> **Required work**
Please, without the pictures, retype exactly the lines from the start of the material through the line that holds "Blocks $s$ &".

Segment Start: Dataset

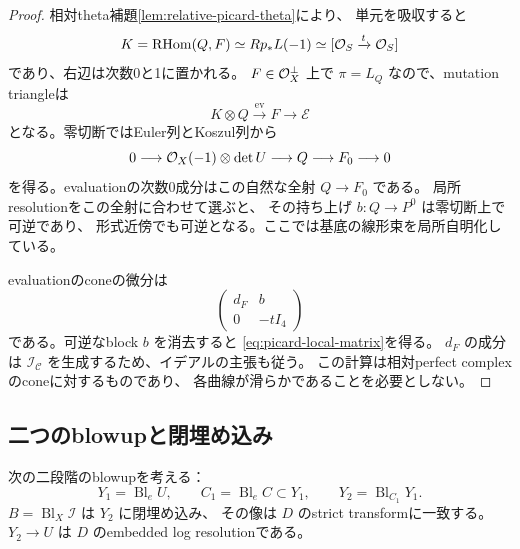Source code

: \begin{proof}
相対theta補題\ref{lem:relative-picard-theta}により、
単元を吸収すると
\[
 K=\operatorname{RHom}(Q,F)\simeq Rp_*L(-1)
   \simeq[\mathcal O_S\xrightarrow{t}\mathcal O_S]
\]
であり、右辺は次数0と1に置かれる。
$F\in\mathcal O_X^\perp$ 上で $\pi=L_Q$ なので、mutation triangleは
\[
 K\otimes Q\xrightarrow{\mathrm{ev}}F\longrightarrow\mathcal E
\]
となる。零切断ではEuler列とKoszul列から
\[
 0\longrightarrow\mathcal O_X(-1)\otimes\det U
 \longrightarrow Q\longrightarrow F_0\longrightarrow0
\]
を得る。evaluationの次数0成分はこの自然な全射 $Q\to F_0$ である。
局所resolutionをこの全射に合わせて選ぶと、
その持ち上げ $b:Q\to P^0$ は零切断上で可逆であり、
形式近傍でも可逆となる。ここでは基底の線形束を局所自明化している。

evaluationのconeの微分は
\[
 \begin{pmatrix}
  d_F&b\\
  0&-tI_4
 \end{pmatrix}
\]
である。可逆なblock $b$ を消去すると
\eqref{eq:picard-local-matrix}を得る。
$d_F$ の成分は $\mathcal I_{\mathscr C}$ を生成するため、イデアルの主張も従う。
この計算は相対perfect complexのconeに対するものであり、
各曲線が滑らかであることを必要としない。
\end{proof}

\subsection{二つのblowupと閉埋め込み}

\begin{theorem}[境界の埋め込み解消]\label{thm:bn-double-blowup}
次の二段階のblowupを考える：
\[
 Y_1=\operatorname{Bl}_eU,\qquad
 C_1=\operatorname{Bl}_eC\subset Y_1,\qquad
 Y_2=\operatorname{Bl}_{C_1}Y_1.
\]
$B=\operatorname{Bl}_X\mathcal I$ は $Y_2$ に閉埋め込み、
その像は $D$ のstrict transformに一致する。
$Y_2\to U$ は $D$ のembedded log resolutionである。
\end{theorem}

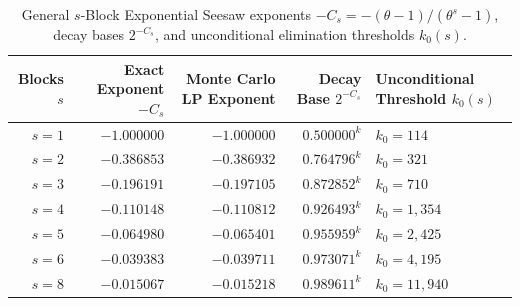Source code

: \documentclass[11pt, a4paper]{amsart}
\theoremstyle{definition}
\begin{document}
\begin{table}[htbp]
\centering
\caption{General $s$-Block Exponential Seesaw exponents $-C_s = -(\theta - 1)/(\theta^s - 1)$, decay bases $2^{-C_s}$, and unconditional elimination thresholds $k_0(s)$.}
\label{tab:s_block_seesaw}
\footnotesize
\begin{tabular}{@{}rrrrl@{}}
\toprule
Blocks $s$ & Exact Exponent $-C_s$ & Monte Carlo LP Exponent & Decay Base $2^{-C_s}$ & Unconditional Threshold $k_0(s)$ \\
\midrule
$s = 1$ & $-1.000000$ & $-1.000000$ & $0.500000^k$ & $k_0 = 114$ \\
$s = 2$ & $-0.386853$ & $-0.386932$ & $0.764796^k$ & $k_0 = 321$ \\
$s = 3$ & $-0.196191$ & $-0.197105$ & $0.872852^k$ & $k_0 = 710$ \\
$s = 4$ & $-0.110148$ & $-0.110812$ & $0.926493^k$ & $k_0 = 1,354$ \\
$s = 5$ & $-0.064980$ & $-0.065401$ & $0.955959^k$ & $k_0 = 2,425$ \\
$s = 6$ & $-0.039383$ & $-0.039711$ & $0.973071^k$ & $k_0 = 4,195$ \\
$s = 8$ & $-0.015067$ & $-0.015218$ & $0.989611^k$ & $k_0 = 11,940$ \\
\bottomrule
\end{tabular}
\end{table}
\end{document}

Segment End: Dataset

> **Output below**
Source code

: \begin{proof}
相対theta補題\ref{lem:relative-picard-theta}により、
単元を吸収すると
\[
 K=\operatorname{RHom}(Q,F)\simeq Rp_*L(-1)
   \simeq[\mathcal O_S\xrightarrow{t}\mathcal O_S]
\]
であり、右辺は次数0と1に置かれる。
$F\in\mathcal O_X^\perp$ 上で $\pi=L_Q$ なので、mutation triangleは
\[
 K\otimes Q\xrightarrow{\mathrm{ev}}F\longrightarrow\mathcal E
\]
となる。零切断ではEuler列とKoszul列から
\[
 0\longrightarrow\mathcal O_X(-1)\otimes\det U
 \longrightarrow Q\longrightarrow F_0\longrightarrow0
\]
を得る。evaluationの次数0成分はこの自然な全射 $Q\to F_0$ である。
局所resolutionをこの全射に合わせて選ぶと、
その持ち上げ $b:Q\to P^0$ は零切断上で可逆であり、
形式近傍でも可逆となる。ここでは基底の線形束を局所自明化している。

evaluationのconeの微分は
\[
 \begin{pmatrix}
  d_F&b\\
  0&-tI_4
 \end{pmatrix}
\]
である。可逆なblock $b$ を消去すると
\eqref{eq:picard-local-matrix}を得る。
$d_F$ の成分は $\mathcal I_{\mathscr C}$ を生成するため、イデアルの主張も従う。
この計算は相対perfect complexのconeに対するものであり、
各曲線が滑らかであることを必要としない。
\end{proof}

\subsection{二つのblowupと閉埋め込み}

\begin{theorem}[境界の埋め込み解消]\label{thm:bn-double-blowup}
次の二段階のblowupを考える：
\[
 Y_1=\operatorname{Bl}_eU,\qquad
 C_1=\operatorname{Bl}_eC\subset Y_1,\qquad
 Y_2=\operatorname{Bl}_{C_1}Y_1.
\]
$B=\operatorname{Bl}_X\mathcal I$ は $Y_2$ に閉埋め込み、
その像は $D$ のstrict transformに一致する。
$Y_2\to U$ は $D$ のembedded log resolutionである。
\end{theorem}

Source code

: \documentclass[11pt, a4paper]{amsart}
\theoremstyle{definition}
\begin{document}
\begin{table}[htbp]
\centering
\caption{General $s$-Block Exponential Seesaw exponents $-C_s = -(\theta - 1)/(\theta^s - 1)$, decay bases $2^{-C_s}$, and unconditional elimination thresholds $k_0(s)$.}
\label{tab:s_block_seesaw}
\footnotesize
\begin{tabular}{@{}rrrrl@{}}
\toprule
Blocks $s$ & Exact Exponent $-C_s$ & Monte Carlo LP Exponent & Decay Base $2^{-C_s}$ & Unconditional Threshold $k_0(s)$ \\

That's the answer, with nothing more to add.